Nigeria's electricity facts
Currently generates 3500MW
Would need 100,000MW to become an industrialised economy, according to the ex-president
Six power stations begun under the last administration have not been completed
$16bn (8bn) has so far been spent on the power sector since 1999

In the meantime, a parliamentary investigation has uncovered that turbines worth billion of dollars are rotting away in ports because there is no way of getting them to where the power stations are meant to be.

The previous administration had promised to generate 10,000 megawatts (MW) by this year; although Mr Obasanjo admitted last month that 10 times that amount was needed for Nigeria to become an industrialised country.

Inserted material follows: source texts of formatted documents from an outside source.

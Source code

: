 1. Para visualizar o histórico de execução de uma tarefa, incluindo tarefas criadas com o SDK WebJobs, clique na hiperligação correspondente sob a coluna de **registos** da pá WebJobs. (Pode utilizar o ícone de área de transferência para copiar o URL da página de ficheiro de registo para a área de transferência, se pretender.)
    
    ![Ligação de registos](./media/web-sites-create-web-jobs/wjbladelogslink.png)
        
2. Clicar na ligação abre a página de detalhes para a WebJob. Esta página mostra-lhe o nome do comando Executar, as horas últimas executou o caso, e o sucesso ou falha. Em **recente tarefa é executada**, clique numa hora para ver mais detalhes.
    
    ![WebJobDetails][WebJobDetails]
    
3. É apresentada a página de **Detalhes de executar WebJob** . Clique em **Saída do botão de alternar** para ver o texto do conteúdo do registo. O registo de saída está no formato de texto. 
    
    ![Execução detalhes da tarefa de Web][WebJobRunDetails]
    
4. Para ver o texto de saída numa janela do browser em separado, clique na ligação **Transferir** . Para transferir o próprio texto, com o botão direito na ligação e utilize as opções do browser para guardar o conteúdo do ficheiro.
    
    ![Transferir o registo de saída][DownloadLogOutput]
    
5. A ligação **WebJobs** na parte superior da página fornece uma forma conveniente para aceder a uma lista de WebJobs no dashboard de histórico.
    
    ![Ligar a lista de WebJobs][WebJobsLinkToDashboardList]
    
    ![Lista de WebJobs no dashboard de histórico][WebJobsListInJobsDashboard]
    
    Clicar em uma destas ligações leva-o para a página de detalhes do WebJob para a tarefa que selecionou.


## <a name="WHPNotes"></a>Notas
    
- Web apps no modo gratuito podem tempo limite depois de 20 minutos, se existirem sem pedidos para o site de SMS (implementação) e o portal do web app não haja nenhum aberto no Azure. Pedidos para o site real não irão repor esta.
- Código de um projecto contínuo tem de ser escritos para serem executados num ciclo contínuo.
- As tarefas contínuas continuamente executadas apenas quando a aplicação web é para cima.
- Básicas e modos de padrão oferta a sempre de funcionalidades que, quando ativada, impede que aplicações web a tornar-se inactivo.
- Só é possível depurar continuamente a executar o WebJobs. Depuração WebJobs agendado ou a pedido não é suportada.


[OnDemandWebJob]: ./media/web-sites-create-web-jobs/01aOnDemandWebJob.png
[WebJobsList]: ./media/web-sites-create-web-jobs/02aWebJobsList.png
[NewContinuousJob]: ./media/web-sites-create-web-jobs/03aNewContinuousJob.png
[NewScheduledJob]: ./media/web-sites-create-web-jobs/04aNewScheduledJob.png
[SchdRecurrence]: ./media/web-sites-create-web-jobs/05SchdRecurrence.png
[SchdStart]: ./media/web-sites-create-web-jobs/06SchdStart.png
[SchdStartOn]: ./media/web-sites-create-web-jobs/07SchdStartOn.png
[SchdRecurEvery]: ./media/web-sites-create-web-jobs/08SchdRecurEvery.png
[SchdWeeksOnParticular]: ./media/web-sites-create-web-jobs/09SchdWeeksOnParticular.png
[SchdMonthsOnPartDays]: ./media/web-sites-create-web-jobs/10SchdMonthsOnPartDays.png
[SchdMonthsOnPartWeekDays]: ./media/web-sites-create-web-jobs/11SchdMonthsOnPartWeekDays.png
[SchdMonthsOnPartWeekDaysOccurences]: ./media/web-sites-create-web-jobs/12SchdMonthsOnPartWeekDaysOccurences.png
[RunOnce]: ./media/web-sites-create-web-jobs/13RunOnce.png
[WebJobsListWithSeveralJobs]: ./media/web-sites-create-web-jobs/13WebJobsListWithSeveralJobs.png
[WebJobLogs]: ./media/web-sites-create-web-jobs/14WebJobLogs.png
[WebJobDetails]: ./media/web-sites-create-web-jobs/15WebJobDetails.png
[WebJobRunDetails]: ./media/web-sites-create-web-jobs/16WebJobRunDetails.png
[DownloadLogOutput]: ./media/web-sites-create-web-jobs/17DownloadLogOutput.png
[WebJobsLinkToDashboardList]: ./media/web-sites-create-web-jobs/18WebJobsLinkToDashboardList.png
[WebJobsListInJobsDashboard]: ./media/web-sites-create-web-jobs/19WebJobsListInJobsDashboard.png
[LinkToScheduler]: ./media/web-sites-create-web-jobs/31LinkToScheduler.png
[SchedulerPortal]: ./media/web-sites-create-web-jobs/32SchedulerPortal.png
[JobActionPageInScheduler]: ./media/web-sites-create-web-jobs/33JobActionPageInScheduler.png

Right now Nigeria's electricity company barely manages to provide 3,500MW.

In comparison, South Africa generates 40,000MW, and it is struggling to supply its population - roughly one third of Nigeria's size.

A presidential-appointed committee of experts set up to reform the industry has recommended immediate action to prevent costs on unfinished power projects from growing.

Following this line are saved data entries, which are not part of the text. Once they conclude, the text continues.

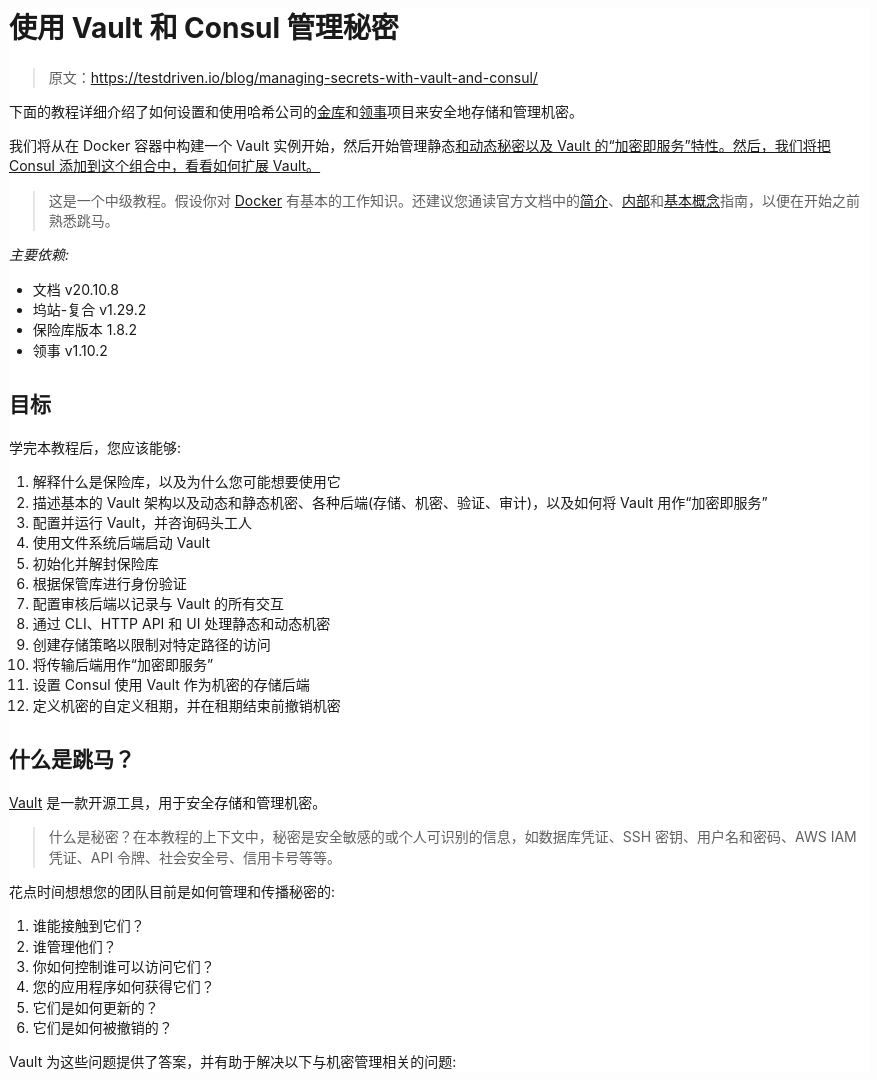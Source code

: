 # 使用 Vault 和 Consul 管理秘密

> 原文：<https://testdriven.io/blog/managing-secrets-with-vault-and-consul/>

下面的教程详细介绍了如何设置和使用哈希公司的[金库](https://www.vaultproject.io/)和[领事](https://www.consul.io/)项目来安全地存储和管理机密。

我们将从在 Docker 容器中构建一个 Vault 实例开始，然后开始管理静态[和动态](https://learn.hashicorp.com/vault/secrets-management/sm-static-secrets)[秘密以及 Vault 的“加密即服务”特性。然后，我们将把 Consul 添加到这个组合中，看看如何扩展 Vault。](https://learn.hashicorp.com/vault/getting-started/dynamic-secrets)

> 这是一个中级教程。假设你对 [Docker](https://www.docker.com/) 有基本的工作知识。还建议您通读官方文档中的[简介](https://www.vaultproject.io/docs/what-is-vault)、[内部](https://www.vaultproject.io/docs/internals)和[基本概念](https://www.vaultproject.io/docs/concepts)指南，以便在开始之前熟悉跳马。

*主要依赖:*

*   文档 v20.10.8
*   坞站-复合 v1.29.2
*   保险库版本 1.8.2
*   领事 v1.10.2

## 目标

学完本教程后，您应该能够:

1.  解释什么是保险库，以及为什么您可能想要使用它
2.  描述基本的 Vault 架构以及动态和静态机密、各种后端(存储、机密、验证、审计)，以及如何将 Vault 用作“加密即服务”
3.  配置并运行 Vault，并咨询码头工人
4.  使用文件系统后端启动 Vault
5.  初始化并解封保险库
6.  根据保管库进行身份验证
7.  配置审核后端以记录与 Vault 的所有交互
8.  通过 CLI、HTTP API 和 UI 处理静态和动态机密
9.  创建存储策略以限制对特定路径的访问
10.  将传输后端用作“加密即服务”
11.  设置 Consul 使用 Vault 作为机密的存储后端
12.  定义机密的自定义租期，并在租期结束前撤销机密

## 什么是跳马？

[Vault](https://www.vaultproject.io/) 是一款开源工具，用于安全存储和管理机密。

> 什么是秘密？在本教程的上下文中，秘密是安全敏感的或个人可识别的信息，如数据库凭证、SSH 密钥、用户名和密码、AWS IAM 凭证、API 令牌、社会安全号、信用卡号等等。

花点时间想想您的团队目前是如何管理和传播秘密的:

1.  谁能接触到它们？
2.  谁管理他们？
3.  你如何控制谁可以访问它们？
4.  您的应用程序如何获得它们？
5.  它们是如何更新的？
6.  它们是如何被撤销的？

Vault 为这些问题提供了答案，并有助于解决以下与机密管理相关的问题:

Nigeria has already spent a reported $16bn (8bn) on them.

'New wives'

But supporters say all this criticism is unfair.

Effective solutions to Nigeria's problems require proper planning, they say.

There is progress, its just very slow
Razia Khan
Standard Chartered Bank

Senator Kanti Bello, who represents part of President Yar'Adua's home state of Katsina, says criticism is "small boys talk".

"What do they want us to do, start spending money? That is how we got into this mess, spending without proper planning."

The first year of President Yar'Adua's administration has been about working to ensure fiscal responsibility, that state governments spend oil revenues in the way they are supposed to, he said.

According to the constitution, oil revenues - currently $12bn (6bn) - have to be shared out among state governments.

And governors are lobbying hard for the cash to be released.

But if it does the government risks driving up inflation.

"We want them to spend the money on power, schools on hospitals but we know if we release it without being able to say: 'This is what you will spend it on,' they will go and buy new cars for themselves and get new wives," Sen Bello said.

Razia Khan of Standard Chartered Bank agrees that progress has been made in Nigeria's fiscal responsibility.

"There may not have been progress in the headline-grabbing reforms but there have been encouraging signs," she told the BBC.

'Quality not quantity'

Dubious privatisations signed by Mr Obasanjo have been reversed by his successor.

A Nigerian woman carrying firewood
Most people do not have access to electricity despite the country's wealth

Two ministers alleged to have fraudulently shared out budget money they were meant to return have been arrested.

"I don't get the sense that people feel they're going backward in Nigeria. There is progress, it's just very slow," Ms Khan said.

The president himself has promised more will be done.

"The quality of your planning, the quality of your programmes, determines the nature of their achievements," he said in an interview with the UK newspaper Financial Times.

"What we have to learn to know is that you cannot achieve anything without planning, and planning is a long-term process."

Both critics and supporters agree that top of his bulging in tray remains sorting out the power supply.

"You can't have anything without electricity," says Sen. Bello.

How long it takes Nigerians to get a regular supply, will be the real test of Mr Yar'Adua's planning.